■ Exercise ■
Your response should consist of the entire listing, transcribed exactly, with every image left out.

■ Supplied data ■
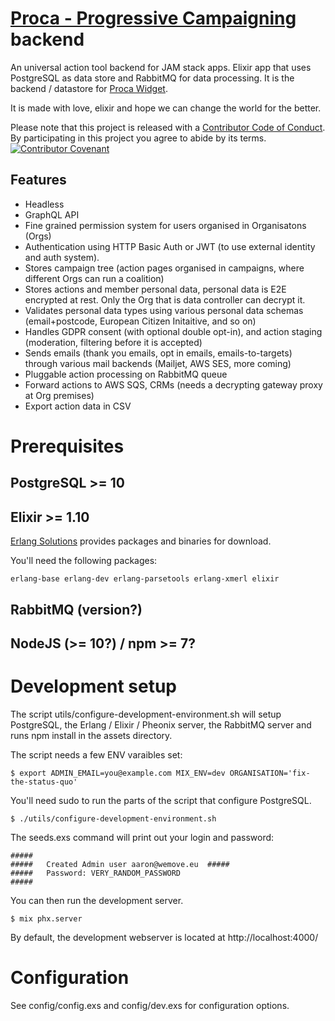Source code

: # [Proca - Progressive Campaigning](https://proca.app) backend

An universal action tool backend for JAM stack apps.
Elixir app that uses PostgreSQL as data store and RabbitMQ
for data processing. It is the backend / datastore for [Proca Widget](https://github.com/FixTheStatusQuo/proca).

It is made with love, elixir and hope we can change the world for the better.

Please note that this project is released with a [Contributor Code of Conduct](code_of_conduct.md). By participating in this project you agree to abide by its terms.
[![Contributor Covenant](https://img.shields.io/badge/Contributor%20Covenant-v2.0%20adopted-ff69b4.svg)](code_of_conduct.md)


## Features

- Headless 
- GraphQL API 
- Fine grained permission system for users organised in Organisatons (Orgs)
- Authentication using HTTP Basic Auth or JWT (to use external identity and auth system).
- Stores campaign tree (action pages organised in campaigns, where different Orgs can run a coalition)
- Stores actions and member personal data, personal data is E2E encrypted at rest. Only the Org that is data controller can decrypt it.
- Validates personal data types using various personal data schemas (email+postcode, European Citizen Initaitive, and so on)
- Handles GDPR consent (with optional double opt-in), and action staging (moderation, filtering before it is accepted)
- Sends emails (thank you emails, opt in emails, emails-to-targets) through various mail backends (Mailjet, AWS SES, more coming)
- Pluggable action processing on RabbitMQ queue 
- Forward actions to AWS SQS, CRMs (needs a decrypting gateway proxy at Org premises)
- Export action data in CSV


# Prerequisites

## PostgreSQL >= 10

## Elixir >= 1.10

[Erlang Solutions](https://www.erlang-solutions.com/downloads/) provides packages and binaries for download.

You'll need the following packages:

    erlang-base erlang-dev erlang-parsetools erlang-xmerl elixir

## RabbitMQ (version?)

## NodeJS (>= 10?) / npm >= 7?

# Development setup

The script utils/configure-development-environment.sh will setup PostgreSQL, the Erlang / Elixir / Pheonix server, the RabbitMQ server and runs npm install in the assets directory.

The script needs a few ENV varaibles set:

`$ export ADMIN_EMAIL=you@example.com MIX_ENV=dev ORGANISATION='fix-the-status-quo'`

You'll need sudo to run the parts of the script that configure PostgreSQL.

`$ ./utils/configure-development-environment.sh`

The seeds.exs command will print out your login and password:

    #####
    #####   Created Admin user aaron@wemove.eu  #####
    #####   Password: VERY_RANDOM_PASSWORD
    #####

You can then run the development server.

`$ mix phx.server`

By default, the development webserver is located at http://localhost:4000/

# Configuration

See config/config.exs and config/dev.exs for configuration options.
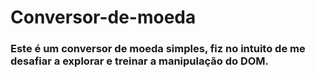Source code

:# Conversor-de-moeda

### Este é um conversor de moeda simples, fiz no intuito de me desafiar a explorar e treinar a manipulação do DOM.
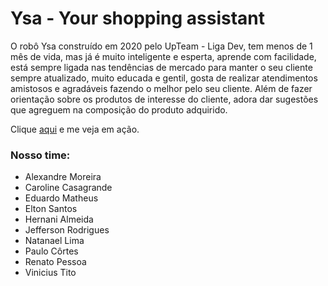 # Ysa - Your shopping assistant

O robô Ysa construído em 2020 pelo UpTeam - Liga Dev, tem menos de 1 mês de vida,
mas já é muito inteligente e esperta, aprende com facilidade, está sempre ligada nas tendências de mercado
para manter o seu cliente sempre atualizado, muito educada e gentil,  gosta de realizar atendimentos amistosos
e agradáveis fazendo o melhor pelo seu cliente. Além de fazer orientação sobre os produtos de interesse do cliente, adora dar sugestões que agreguem na composição do produto adquirido.

Clique [aqui](hiringcoders11.myvtex.com "Tv Store a sua loja de tvs") e me veja em ação.


### Nosso time:
- Alexandre Moreira
- Caroline Casagrande
- Eduardo Matheus
- Elton Santos
- Hernani Almeida
- Jefferson Rodrigues
- Natanael Lima
- Paulo Côrtes
- Renato Pessoa
- Vinicius Tito
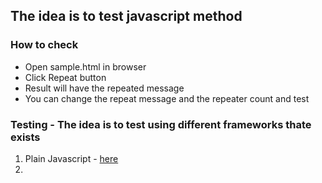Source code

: ## The idea is to test javascript method

### How to check
  - Open sample.html in browser
  - Click Repeat button
  - Result will have the repeated message
  - You can change the repeat message and the repeater count and test

### Testing - The idea is to test using different frameworks thate exists
  1. Plain Javascript - [here](./basic-testing/README.md)
  2.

■ Your solution ■
Source code

: # [Proca - Progressive Campaigning](https://proca.app) backend

An universal action tool backend for JAM stack apps.
Elixir app that uses PostgreSQL as data store and RabbitMQ
for data processing. It is the backend / datastore for [Proca Widget](https://github.com/FixTheStatusQuo/proca).

It is made with love, elixir and hope we can change the world for the better.

Please note that this project is released with a [Contributor Code of Conduct](code_of_conduct.md). By participating in this project you agree to abide by its terms.
[![Contributor Covenant](https://img.shields.io/badge/Contributor%20Covenant-v2.0%20adopted-ff69b4.svg)](code_of_conduct.md)


## Features

- Headless 
- GraphQL API 
- Fine grained permission system for users organised in Organisatons (Orgs)
- Authentication using HTTP Basic Auth or JWT (to use external identity and auth system).
- Stores campaign tree (action pages organised in campaigns, where different Orgs can run a coalition)
- Stores actions and member personal data, personal data is E2E encrypted at rest. Only the Org that is data controller can decrypt it.
- Validates personal data types using various personal data schemas (email+postcode, European Citizen Initaitive, and so on)
- Handles GDPR consent (with optional double opt-in), and action staging (moderation, filtering before it is accepted)
- Sends emails (thank you emails, opt in emails, emails-to-targets) through various mail backends (Mailjet, AWS SES, more coming)
- Pluggable action processing on RabbitMQ queue 
- Forward actions to AWS SQS, CRMs (needs a decrypting gateway proxy at Org premises)
- Export action data in CSV


# Prerequisites

## PostgreSQL >= 10

## Elixir >= 1.10

[Erlang Solutions](https://www.erlang-solutions.com/downloads/) provides packages and binaries for download.

You'll need the following packages:

    erlang-base erlang-dev erlang-parsetools erlang-xmerl elixir

## RabbitMQ (version?)

## NodeJS (>= 10?) / npm >= 7?

# Development setup

The script utils/configure-development-environment.sh will setup PostgreSQL, the Erlang / Elixir / Pheonix server, the RabbitMQ server and runs npm install in the assets directory.

The script needs a few ENV varaibles set:

`$ export ADMIN_EMAIL=you@example.com MIX_ENV=dev ORGANISATION='fix-the-status-quo'`

You'll need sudo to run the parts of the script that configure PostgreSQL.

`$ ./utils/configure-development-environment.sh`

The seeds.exs command will print out your login and password:

    #####
    #####   Created Admin user aaron@wemove.eu  #####
    #####   Password: VERY_RANDOM_PASSWORD
    #####

You can then run the development server.

`$ mix phx.server`

By default, the development webserver is located at http://localhost:4000/

# Configuration

See config/config.exs and config/dev.exs for configuration options.
Source code

:# Conversor-de-moeda

### Este é um conversor de moeda simples, fiz no intuito de me desafiar a explorar e treinar a manipulação do DOM.
 # Ysa - Your shopping assistant

O robô Ysa construído em 2020 pelo UpTeam - Liga Dev, tem menos de 1 mês de vida,
mas já é muito inteligente e esperta, aprende com facilidade, está sempre ligada nas tendências de mercado
para manter o seu cliente sempre atualizado, muito educada e gentil,  gosta de realizar atendimentos amistosos
e agradáveis fazendo o melhor pelo seu cliente. Além de fazer orientação sobre os produtos de interesse do cliente, adora dar sugestões que agreguem na composição do produto adquirido.

Clique [aqui](hiringcoders11.myvtex.com "Tv Store a sua loja de tvs") e me veja em ação.


### Nosso time:
- Alexandre Moreira
- Caroline Casagrande
- Eduardo Matheus
- Elton Santos
- Hernani Almeida
- Jefferson Rodrigues
- Natanael Lima
- Paulo Côrtes
- Renato Pessoa
- Vinicius Tito
Source code

: ## The idea is to test javascript method

### How to check
  - Open sample.html in browser
  - Click Repeat button
  - Result will have the repeated message
  - You can change the repeat message and the repeater count and test

### Testing - The idea is to test using different frameworks thate exists
  1. Plain Javascript - [here](./basic-testing/README.md)
  2.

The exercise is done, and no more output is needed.